La Via Sbrinz: il cammino alpino che unisce storia, paesaggi e antiche rotte commerciali
La Via Sbrinz è uno di quei percorsi che sembrano nati per essere raccontati. Un sentiero che attraversa le Alpi con la naturalezza di un fiume, seguendo le stesse tracce percorse per secoli da mercanti, viaggiatori e cavalli da soma. Oggi è un itinerario escursionistico affascinante, ma per quasi mille anni è stato soprattutto un ponte: un collegamento vitale tra la Svizzera centrale e l’Italia del Nord, tra culture, lingue e mondi diversi.
Il nome deriva dallo Sbrinz, uno dei formaggi più antichi d’Europa, prodotto nelle valli svizzere e trasportato lungo questo cammino verso i mercati italiani. Le forme di Sbrinz, pesanti e preziose, viaggiavano insieme a sale, utensili, pelli e merci pregiate. In cambio, dalle valli italiane arrivavano vino, olio, spezie, tessuti. La Via Sbrinz era un’arteria commerciale lenta e faticosa, ma indispensabile, che ha modellato la vita delle comunità alpine e lasciato un’impronta profonda nella loro memoria.
Un cammino antico che attraversa culture, paesaggi e memorie alpine
Oggi percorrere La Via Sbrinz significa immergersi in un paesaggio che cambia a ogni passo. Si parte dalla regione dei laghi svizzeri, si risalgono vallate luminose. Si attraversano passi storici come il Grimsel, il Susten e soprattutto il Passo del Gries, porta naturale verso l’Italia. È un tratto che conserva ancora il fascino delle antiche mulattiere.

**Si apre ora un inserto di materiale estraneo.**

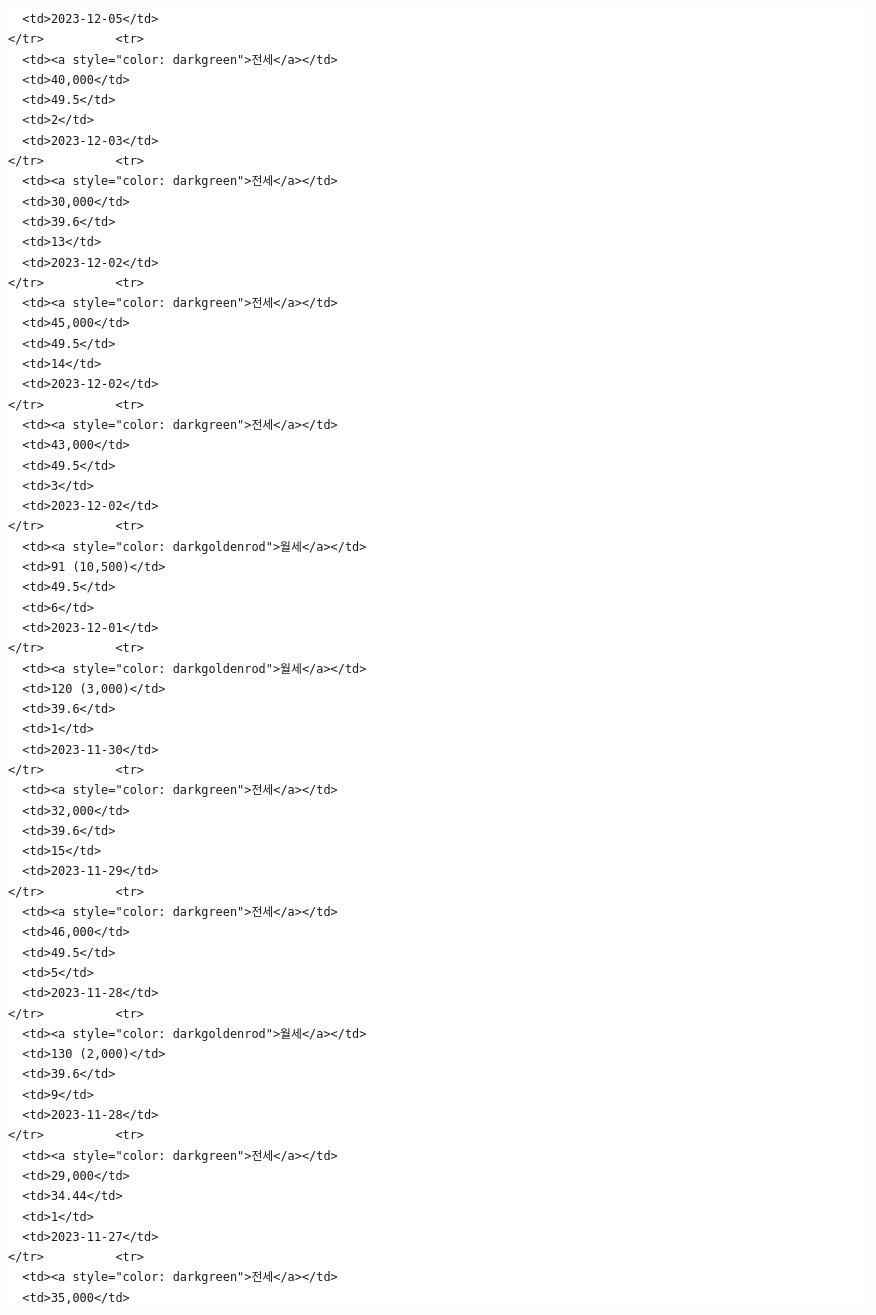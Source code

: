       <td>2023-12-05</td>
    </tr>          <tr>
      <td><a style="color: darkgreen">전세</a></td>
      <td>40,000</td>
      <td>49.5</td>
      <td>2</td>
      <td>2023-12-03</td>
    </tr>          <tr>
      <td><a style="color: darkgreen">전세</a></td>
      <td>30,000</td>
      <td>39.6</td>
      <td>13</td>
      <td>2023-12-02</td>
    </tr>          <tr>
      <td><a style="color: darkgreen">전세</a></td>
      <td>45,000</td>
      <td>49.5</td>
      <td>14</td>
      <td>2023-12-02</td>
    </tr>          <tr>
      <td><a style="color: darkgreen">전세</a></td>
      <td>43,000</td>
      <td>49.5</td>
      <td>3</td>
      <td>2023-12-02</td>
    </tr>          <tr>
      <td><a style="color: darkgoldenrod">월세</a></td>
      <td>91 (10,500)</td>
      <td>49.5</td>
      <td>6</td>
      <td>2023-12-01</td>
    </tr>          <tr>
      <td><a style="color: darkgoldenrod">월세</a></td>
      <td>120 (3,000)</td>
      <td>39.6</td>
      <td>1</td>
      <td>2023-11-30</td>
    </tr>          <tr>
      <td><a style="color: darkgreen">전세</a></td>
      <td>32,000</td>
      <td>39.6</td>
      <td>15</td>
      <td>2023-11-29</td>
    </tr>          <tr>
      <td><a style="color: darkgreen">전세</a></td>
      <td>46,000</td>
      <td>49.5</td>
      <td>5</td>
      <td>2023-11-28</td>
    </tr>          <tr>
      <td><a style="color: darkgoldenrod">월세</a></td>
      <td>130 (2,000)</td>
      <td>39.6</td>
      <td>9</td>
      <td>2023-11-28</td>
    </tr>          <tr>
      <td><a style="color: darkgreen">전세</a></td>
      <td>29,000</td>
      <td>34.44</td>
      <td>1</td>
      <td>2023-11-27</td>
    </tr>          <tr>
      <td><a style="color: darkgreen">전세</a></td>
      <td>35,000</td>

Pietre levigate dal tempo, ponti che hanno visto passare generazioni di mercanti, silenzi che sembrano raccontare storie.
La discesa verso la Val Formazza è uno dei momenti più emozionanti del percorso. Le case walser, le cascate, i pascoli e i villaggi sospesi tra cielo e roccia restituiscono l’anima più autentica della Via Sbrinz. Qui il cammino si fa racconto: ogni curva rivela un dettaglio, un ricordo, un frammento di storia. È un viaggio che non richiede soltanto gambe allenate, ma soprattutto disponibilità all’ascolto: delle montagne, dei silenzi, delle tracce lasciate da chi ha attraversato queste valli molto prima di noi.
La Via Sbrinz non è solo un itinerario escursionistico. È un’esperienza culturale, un viaggio lento che invita a rallentare, a respirare, a lasciarsi attraversare dalla storia. È un cammino che ricorda come le Alpi non siano mai state una barriera, ma un ponte. E come viaggiare a piedi, seguendo le orme dei mercanti di un tempo, sia ancora uno dei modi più autentici per conoscere un territorio.
La Via Sbrinz è un invito: a camminare, a scoprire, a lasciarsi sorprendere. Un percorso che rimane addosso, come il profumo del formaggio che gli ha dato il nome e che per secoli ha accompagnato i passi di chi attraversava queste montagne.